Roasted Root Veg Soda Bread
This no-knead bread is so easy to make and comes together with simple ingredients. It's super tasty as toast with butter, or served alongside soup. You can make it with any root veg you like – carrots, squash, beetroot or, like us, parnsips – and you can even use any leftover roasted veg you have.
- No buttermilk? Make a 50:50 mix of milk and yoghurt.
- No parsnips? Use roasted carrots, squash or beetroot instead.
Prep time: 15 minutes
Cook time: 45 minutes
Total time: 60 minutes
300 g Leftover roasted root vegetables
250 g Plain flour
250 g Wholemeal flour
50 g Rolled oats (plus 1 tbsp for topping)
1 tsp Bicarbonate of soda
1 tsp Sea salt
350 ml Buttermilk
1 tbsp Olive oil
- Preheat the oven to 180C/160c fan/4 gas mark. In a large mixing bowl, combine the plain flour, wholemeal flour, oats, bicarbonate of soda and sea salt.

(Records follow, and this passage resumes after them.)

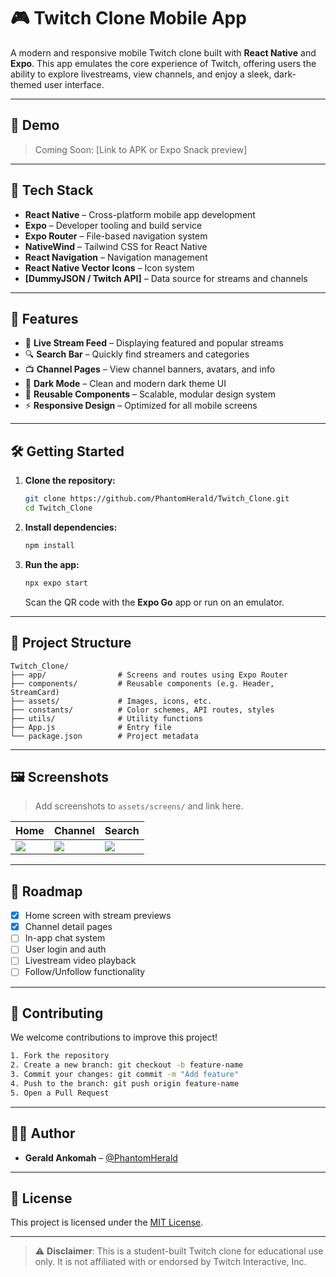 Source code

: # 🎮 Twitch Clone Mobile App

A modern and responsive mobile Twitch clone built with **React Native** and **Expo**. This app emulates the core experience of Twitch, offering users the ability to explore livestreams, view channels, and enjoy a sleek, dark-themed user interface.

---

## 🚀 Demo

> Coming Soon: [Link to APK or Expo Snack preview]

---

## 🧰 Tech Stack

- **React Native** – Cross-platform mobile app development
- **Expo** – Developer tooling and build service
- **Expo Router** – File-based navigation system
- **NativeWind** – Tailwind CSS for React Native
- **React Navigation** – Navigation management
- **React Native Vector Icons** – Icon system
- **[DummyJSON / Twitch API]** – Data source for streams and channels

---

## 📱 Features

- 🎥 **Live Stream Feed** – Displaying featured and popular streams
- 🔍 **Search Bar** – Quickly find streamers and categories
- 📺 **Channel Pages** – View channel banners, avatars, and info
- 🌙 **Dark Mode** – Clean and modern dark theme UI
- 🧩 **Reusable Components** – Scalable, modular design system
- ⚡ **Responsive Design** – Optimized for all mobile screens

---

## 🛠️ Getting Started

1. **Clone the repository:**

   ```bash
   git clone https://github.com/PhantomHerald/Twitch_Clone.git
   cd Twitch_Clone
   ```

2. **Install dependencies:**

   ```bash
   npm install
   ```

3. **Run the app:**

   ```bash
   npx expo start
   ```

   Scan the QR code with the **Expo Go** app or run on an emulator.

---

## 📁 Project Structure

```
Twitch_Clone/
├── app/                # Screens and routes using Expo Router
├── components/         # Reusable components (e.g. Header, StreamCard)
├── assets/             # Images, icons, etc.
├── constants/          # Color schemes, API routes, styles
├── utils/              # Utility functions
├── App.js              # Entry file
└── package.json        # Project metadata
```

---

## 🖼️ Screenshots

> Add screenshots to `assets/screens/` and link here.

| Home | Channel | Search |
|------|---------|--------|
| ![](./assets/screens/home.png) | ![](./assets/screens/channel.png) | ![](./assets/screens/search.png) |

---

## 🔭 Roadmap

- [x] Home screen with stream previews
- [x] Channel detail pages
- [ ] In-app chat system
- [ ] User login and auth
- [ ] Livestream video playback
- [ ] Follow/Unfollow functionality

---

## 🤝 Contributing

We welcome contributions to improve this project!

```bash
1. Fork the repository
2. Create a new branch: git checkout -b feature-name
3. Commit your changes: git commit -m "Add feature"
4. Push to the branch: git push origin feature-name
5. Open a Pull Request
```

---

## 👨‍💻 Author

- **Gerald Ankomah** – [@PhantomHerald](https://github.com/PhantomHerald)

---

## 📄 License

This project is licensed under the [MIT License](LICENSE).

---

> ⚠️ **Disclaimer**: This is a student-built Twitch clone for educational use only. It is not affiliated with or endorsed by Twitch Interactive, Inc.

- Add the roasted and cooled parsnips to a bowl, then use a fork to mash into a chunky puree.
- Pour the mashed parsnips and buttermilk to the dry ingredients. Stir with a wooden spoon until you have a dough.
- Turn the dough out onto a lightly floured surface, give it just a couple of quick kneads to bring it together, and shape into a mound (or two if you're making smaller loaves).
- Line a baking tray. Place the dough onto the tray, brush with olive oil and scatter a few more oats over the top. Bake for 45-55 minutes until well risen and the base of the loaf sounds hollow when tapped. If you're making two smaller loaves, bake for 25-30 minutes. Transfer to a wire rack and leave to cool before slicing. Enoy!
How to store
Wrap up and store at room temperature for up to 3 days, or in the freezer for up to 2 months.